Nobody can assist me and so I get out of my car and all of a sudden I’m marching around on foot. I come to this neighbourhood and I begin to notice my surroundings becoming dark all of a sudden. Then I begin to see on the walls beside me large spider webs. These webs were so numerous and horrible looking they frightened me.
Things Got worse for me. It now began to go from dark to pitch black and I could not see a thing. I felt very afraid because I was walking in the dark, what if I fall and hurt myself? so I stopped and I was about to turn back but something made me persevere and so with more conviction than before, I kept marching through the darkness because it was on my mind ”No I cannot be late for the Liturgy, I have to be there.”
It eventually became brighter and brighter and it was daylight again. Now I could see I was happy and so I looked into the coffee shop and I saw there Fr.Michael Nasonov there with another priestly friend. They were sat down and could be identified by their priestly garb and a gold Byzantine Orthodox Cross around their necks. I had never met Fr.Michael in the flesh before but only saw a picture. Yet here he was in the flesh in front of me the very same person.
It turned out Divine Liturgy was over. However he wanted to give me a tour of the Church and I happily agreed. Fr.Michael then took me through the back door of the church and through the altar and then out through the royal doors of the Iconotasis into the Nave of the Church.
This was strange because only priests are allowed behind the iconotasis. Anyway he introduced me to all these Irish people. They were all Irish Orthodox. I then had to be quiet because in front of me two bishops crowns were rolled out in front of me on a table and Liturgy was about to begin.
Then the entrance hymn took me by surprise as it was a evangelist/roman catholic type hymn on folk guitars.

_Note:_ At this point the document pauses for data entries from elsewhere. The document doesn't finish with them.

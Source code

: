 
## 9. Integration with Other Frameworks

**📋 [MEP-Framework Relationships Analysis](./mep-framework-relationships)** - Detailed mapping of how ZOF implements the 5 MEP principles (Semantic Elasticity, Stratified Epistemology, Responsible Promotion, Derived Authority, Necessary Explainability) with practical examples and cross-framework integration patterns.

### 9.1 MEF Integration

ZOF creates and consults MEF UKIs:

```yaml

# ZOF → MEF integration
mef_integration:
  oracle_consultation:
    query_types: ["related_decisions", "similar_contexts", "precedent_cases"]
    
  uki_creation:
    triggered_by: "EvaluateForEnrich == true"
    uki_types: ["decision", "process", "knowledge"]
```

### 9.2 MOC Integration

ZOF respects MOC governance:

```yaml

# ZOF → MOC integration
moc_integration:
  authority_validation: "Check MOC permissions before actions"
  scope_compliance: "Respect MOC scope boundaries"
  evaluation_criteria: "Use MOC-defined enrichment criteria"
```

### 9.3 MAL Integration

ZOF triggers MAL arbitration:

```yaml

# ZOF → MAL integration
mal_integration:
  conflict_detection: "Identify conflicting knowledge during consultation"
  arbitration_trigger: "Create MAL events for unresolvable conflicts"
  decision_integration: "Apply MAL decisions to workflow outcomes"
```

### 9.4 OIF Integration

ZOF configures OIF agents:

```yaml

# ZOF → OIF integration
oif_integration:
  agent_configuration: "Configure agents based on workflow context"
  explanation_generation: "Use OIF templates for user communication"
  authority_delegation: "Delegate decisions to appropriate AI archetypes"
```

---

I stood up in disgust and said to myself ”This is not Orthodox” and it was at this point I awoke from my dream. Immediately upon waking I thought ”Either that was the devil at the end taunting me or God has a sick sense of humor” haha.
So what about the dream? I can’t explain it but I assume the walk through the darkness and cobwebs was interesting. Often we associate cobwebs with trouble… and darkness either with sin and evil or the darkness and mystery of God. Did you notice I was not able to find my own way to church? nobody could assist me in this, I had to walk that path alone and find it myself, embrace it by myself because nobody else can take that step for me.

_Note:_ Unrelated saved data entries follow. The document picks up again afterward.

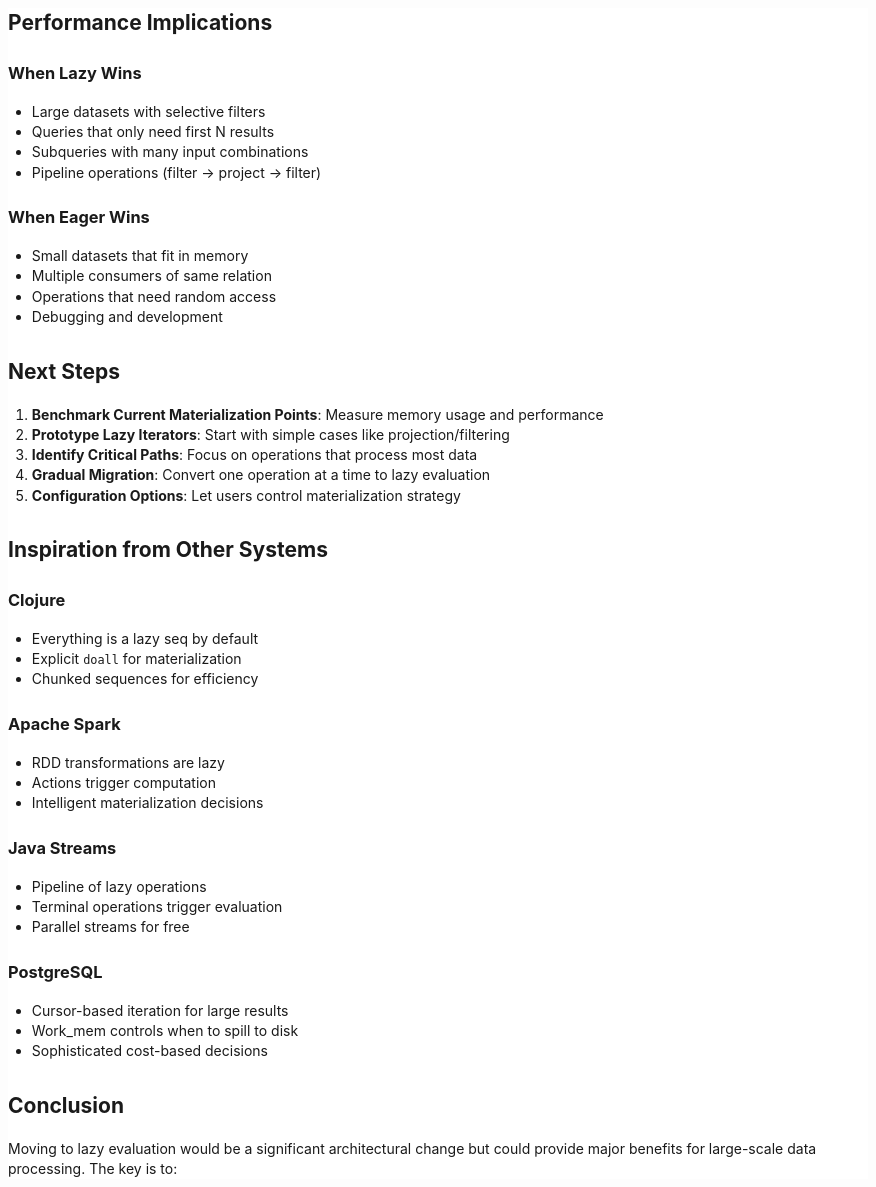 ## Performance Implications

### When Lazy Wins
- Large datasets with selective filters
- Queries that only need first N results
- Subqueries with many input combinations
- Pipeline operations (filter → project → filter)

### When Eager Wins
- Small datasets that fit in memory
- Multiple consumers of same relation
- Operations that need random access
- Debugging and development

## Next Steps

1. **Benchmark Current Materialization Points**: Measure memory usage and performance
2. **Prototype Lazy Iterators**: Start with simple cases like projection/filtering
3. **Identify Critical Paths**: Focus on operations that process most data
4. **Gradual Migration**: Convert one operation at a time to lazy evaluation
5. **Configuration Options**: Let users control materialization strategy

## Inspiration from Other Systems

### Clojure
- Everything is a lazy seq by default
- Explicit `doall` for materialization
- Chunked sequences for efficiency

### Apache Spark
- RDD transformations are lazy
- Actions trigger computation
- Intelligent materialization decisions

### Java Streams
- Pipeline of lazy operations
- Terminal operations trigger evaluation
- Parallel streams for free

### PostgreSQL
- Cursor-based iteration for large results
- Work_mem controls when to spill to disk
- Sophisticated cost-based decisions

## Conclusion

Moving to lazy evaluation would be a significant architectural change but could provide major benefits for large-scale data processing. The key is to:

I had to walk through much hardship and darkness to get there, perhaps this darkness represented my own sins only God knows. the cobwebs perhaps represent the fact that I am in trouble. I’m stuck and have not yet become part of the true Church and in order to become clean again I must be brave and humbly walk through the darkness of my own sins. Having done this there will be God in his priests, waiting for me on the other side.
This Sunday in which I visit the church is also the feast of the Prodigal son. So my dream has a sense of me having to walk through much darkness in order to arrive home where my father will welcome me with open arms.
Of course perhaps the devil entered the last part of the dream to taunt me with terrible folk guitar/tambourine hymns of Catholic and evangelical origin, or God decided he’d have a laugh at my expense.
Your prayers please. . .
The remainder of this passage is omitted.